WORK ORDER: Exact wording is required: give all the records again, minus the pictures.

[Plain-text document sources]
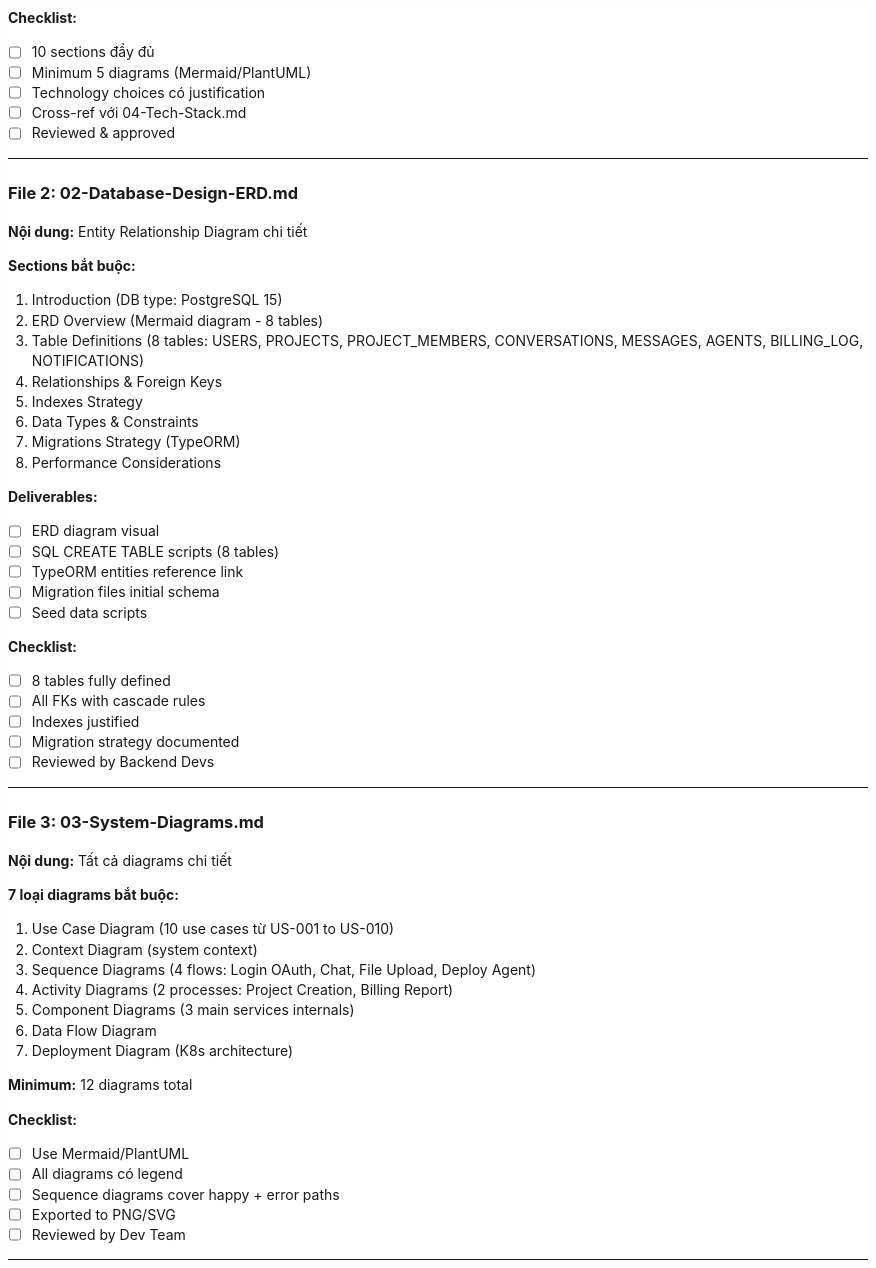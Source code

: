 **Checklist:**
- [ ] 10 sections đầy đủ
- [ ] Minimum 5 diagrams (Mermaid/PlantUML)
- [ ] Technology choices có justification
- [ ] Cross-ref với 04-Tech-Stack.md
- [ ] Reviewed & approved

---

### **File 2: 02-Database-Design-ERD.md**
**Nội dung:** Entity Relationship Diagram chi tiết

**Sections bắt buộc:**
1. Introduction (DB type: PostgreSQL 15)
2. ERD Overview (Mermaid diagram - 8 tables)
3. Table Definitions (8 tables: USERS, PROJECTS, PROJECT_MEMBERS, CONVERSATIONS, MESSAGES, AGENTS, BILLING_LOG, NOTIFICATIONS)
4. Relationships & Foreign Keys
5. Indexes Strategy
6. Data Types & Constraints
7. Migrations Strategy (TypeORM)
8. Performance Considerations

**Deliverables:**
- [ ] ERD diagram visual
- [ ] SQL CREATE TABLE scripts (8 tables)
- [ ] TypeORM entities reference link
- [ ] Migration files initial schema
- [ ] Seed data scripts

**Checklist:**
- [ ] 8 tables fully defined
- [ ] All FKs with cascade rules
- [ ] Indexes justified
- [ ] Migration strategy documented
- [ ] Reviewed by Backend Devs

---

### **File 3: 03-System-Diagrams.md**
**Nội dung:** Tất cả diagrams chi tiết

**7 loại diagrams bắt buộc:**
1. Use Case Diagram (10 use cases từ US-001 to US-010)
2. Context Diagram (system context)
3. Sequence Diagrams (4 flows: Login OAuth, Chat, File Upload, Deploy Agent)
4. Activity Diagrams (2 processes: Project Creation, Billing Report)
5. Component Diagrams (3 main services internals)
6. Data Flow Diagram
7. Deployment Diagram (K8s architecture)

**Minimum:** 12 diagrams total

**Checklist:**
- [ ] Use Mermaid/PlantUML
- [ ] All diagrams có legend
- [ ] Sequence diagrams cover happy + error paths
- [ ] Exported to PNG/SVG
- [ ] Reviewed by Dev Team

---
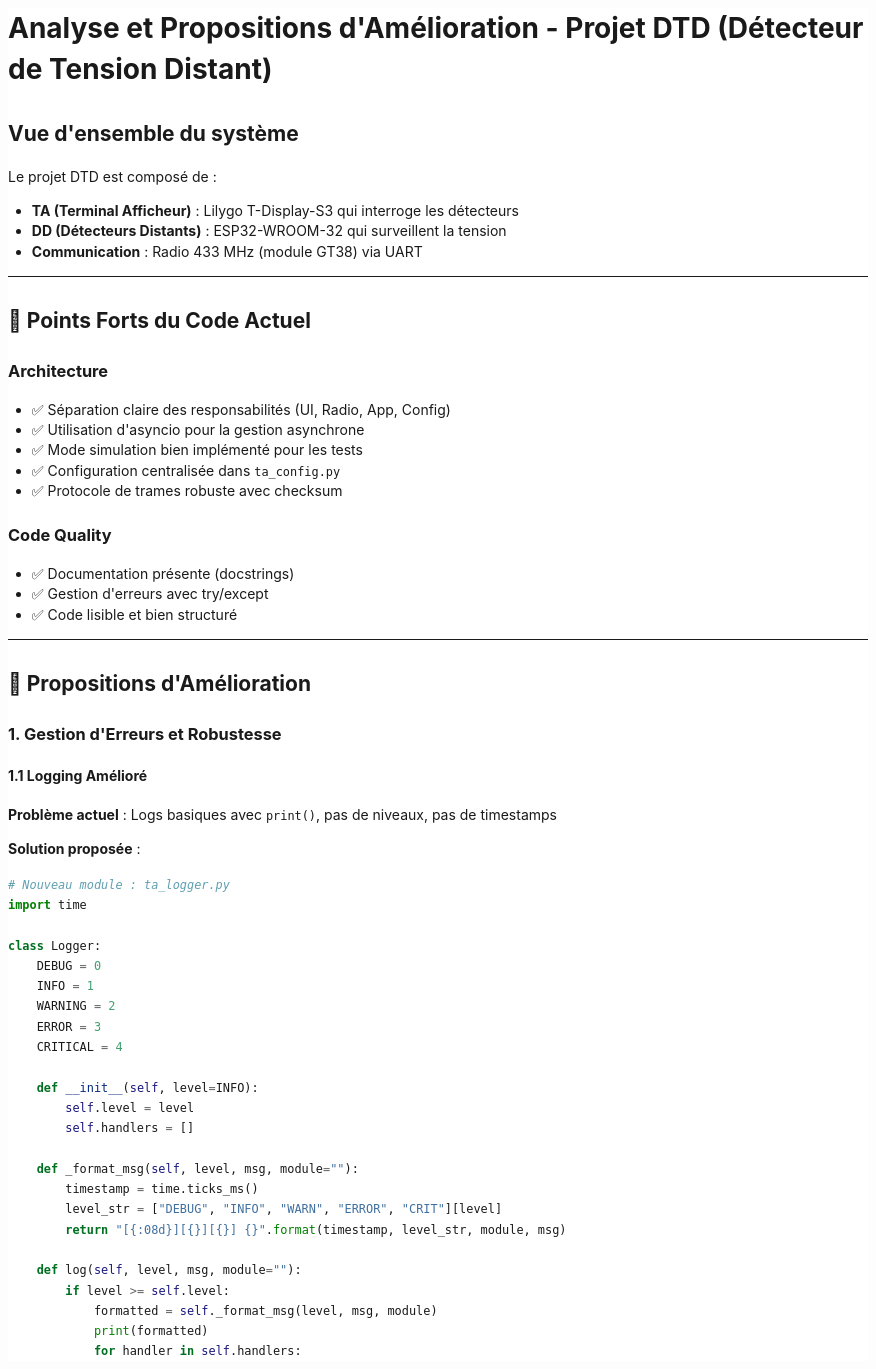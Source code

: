 # Analyse et Propositions d'Amélioration - Projet DTD (Détecteur de Tension Distant)

## Vue d'ensemble du système

Le projet DTD est composé de :
- **TA (Terminal Afficheur)** : Lilygo T-Display-S3 qui interroge les détecteurs
- **DD (Détecteurs Distants)** : ESP32-WROOM-32 qui surveillent la tension
- **Communication** : Radio 433 MHz (module GT38) via UART

---

## 🎯 Points Forts du Code Actuel

### Architecture
- ✅ Séparation claire des responsabilités (UI, Radio, App, Config)
- ✅ Utilisation d'asyncio pour la gestion asynchrone
- ✅ Mode simulation bien implémenté pour les tests
- ✅ Configuration centralisée dans `ta_config.py`
- ✅ Protocole de trames robuste avec checksum

### Code Quality
- ✅ Documentation présente (docstrings)
- ✅ Gestion d'erreurs avec try/except
- ✅ Code lisible et bien structuré

---

## 🔧 Propositions d'Amélioration

### 1. **Gestion d'Erreurs et Robustesse**

#### 1.1 Logging Amélioré
**Problème actuel** : Logs basiques avec `print()`, pas de niveaux, pas de timestamps

**Solution proposée** :
```python
# Nouveau module : ta_logger.py
import time

class Logger:
    DEBUG = 0
    INFO = 1
    WARNING = 2
    ERROR = 3
    CRITICAL = 4
    
    def __init__(self, level=INFO):
        self.level = level
        self.handlers = []
    
    def _format_msg(self, level, msg, module=""):
        timestamp = time.ticks_ms()
        level_str = ["DEBUG", "INFO", "WARN", "ERROR", "CRIT"][level]
        return "[{:08d}][{}][{}] {}".format(timestamp, level_str, module, msg)
    
    def log(self, level, msg, module=""):
        if level >= self.level:
            formatted = self._format_msg(level, msg, module)
            print(formatted)
            for handler in self.handlers:
```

RESULT OF THIS TASK:
Source code

: **Checklist:**
- [ ] 10 sections đầy đủ
- [ ] Minimum 5 diagrams (Mermaid/PlantUML)
- [ ] Technology choices có justification
- [ ] Cross-ref với 04-Tech-Stack.md
- [ ] Reviewed & approved

---

### **File 2: 02-Database-Design-ERD.md**
**Nội dung:** Entity Relationship Diagram chi tiết

**Sections bắt buộc:**
1. Introduction (DB type: PostgreSQL 15)
2. ERD Overview (Mermaid diagram - 8 tables)
3. Table Definitions (8 tables: USERS, PROJECTS, PROJECT_MEMBERS, CONVERSATIONS, MESSAGES, AGENTS, BILLING_LOG, NOTIFICATIONS)
4. Relationships & Foreign Keys
5. Indexes Strategy
6. Data Types & Constraints
7. Migrations Strategy (TypeORM)
8. Performance Considerations

**Deliverables:**
- [ ] ERD diagram visual
- [ ] SQL CREATE TABLE scripts (8 tables)
- [ ] TypeORM entities reference link
- [ ] Migration files initial schema
- [ ] Seed data scripts

**Checklist:**
- [ ] 8 tables fully defined
- [ ] All FKs with cascade rules
- [ ] Indexes justified
- [ ] Migration strategy documented
- [ ] Reviewed by Backend Devs

---

### **File 3: 03-System-Diagrams.md**
**Nội dung:** Tất cả diagrams chi tiết

**7 loại diagrams bắt buộc:**
1. Use Case Diagram (10 use cases từ US-001 to US-010)
2. Context Diagram (system context)
3. Sequence Diagrams (4 flows: Login OAuth, Chat, File Upload, Deploy Agent)
4. Activity Diagrams (2 processes: Project Creation, Billing Report)
5. Component Diagrams (3 main services internals)
6. Data Flow Diagram
7. Deployment Diagram (K8s architecture)

**Minimum:** 12 diagrams total

**Checklist:**
- [ ] Use Mermaid/PlantUML
- [ ] All diagrams có legend
- [ ] Sequence diagrams cover happy + error paths
- [ ] Exported to PNG/SVG
- [ ] Reviewed by Dev Team

---
Source code

: # Analyse et Propositions d'Amélioration - Projet DTD (Détecteur de Tension Distant)

## Vue d'ensemble du système

Le projet DTD est composé de :
- **TA (Terminal Afficheur)** : Lilygo T-Display-S3 qui interroge les détecteurs
- **DD (Détecteurs Distants)** : ESP32-WROOM-32 qui surveillent la tension
- **Communication** : Radio 433 MHz (module GT38) via UART

---

## 🎯 Points Forts du Code Actuel

### Architecture
- ✅ Séparation claire des responsabilités (UI, Radio, App, Config)
- ✅ Utilisation d'asyncio pour la gestion asynchrone
- ✅ Mode simulation bien implémenté pour les tests
- ✅ Configuration centralisée dans `ta_config.py`
- ✅ Protocole de trames robuste avec checksum

### Code Quality
- ✅ Documentation présente (docstrings)
- ✅ Gestion d'erreurs avec try/except
- ✅ Code lisible et bien structuré

---

## 🔧 Propositions d'Amélioration

### 1. **Gestion d'Erreurs et Robustesse**

#### 1.1 Logging Amélioré
**Problème actuel** : Logs basiques avec `print()`, pas de niveaux, pas de timestamps

**Solution proposée** :
```python
# Nouveau module : ta_logger.py
import time

class Logger:
    DEBUG = 0
    INFO = 1
    WARNING = 2
    ERROR = 3
    CRITICAL = 4
    
    def __init__(self, level=INFO):
        self.level = level
        self.handlers = []
    
    def _format_msg(self, level, msg, module=""):
        timestamp = time.ticks_ms()
        level_str = ["DEBUG", "INFO", "WARN", "ERROR", "CRIT"][level]
        return "[{:08d}][{}][{}] {}".format(timestamp, level_str, module, msg)
    
    def log(self, level, msg, module=""):
        if level >= self.level:
            formatted = self._format_msg(level, msg, module)
            print(formatted)
            for handler in self.handlers:
```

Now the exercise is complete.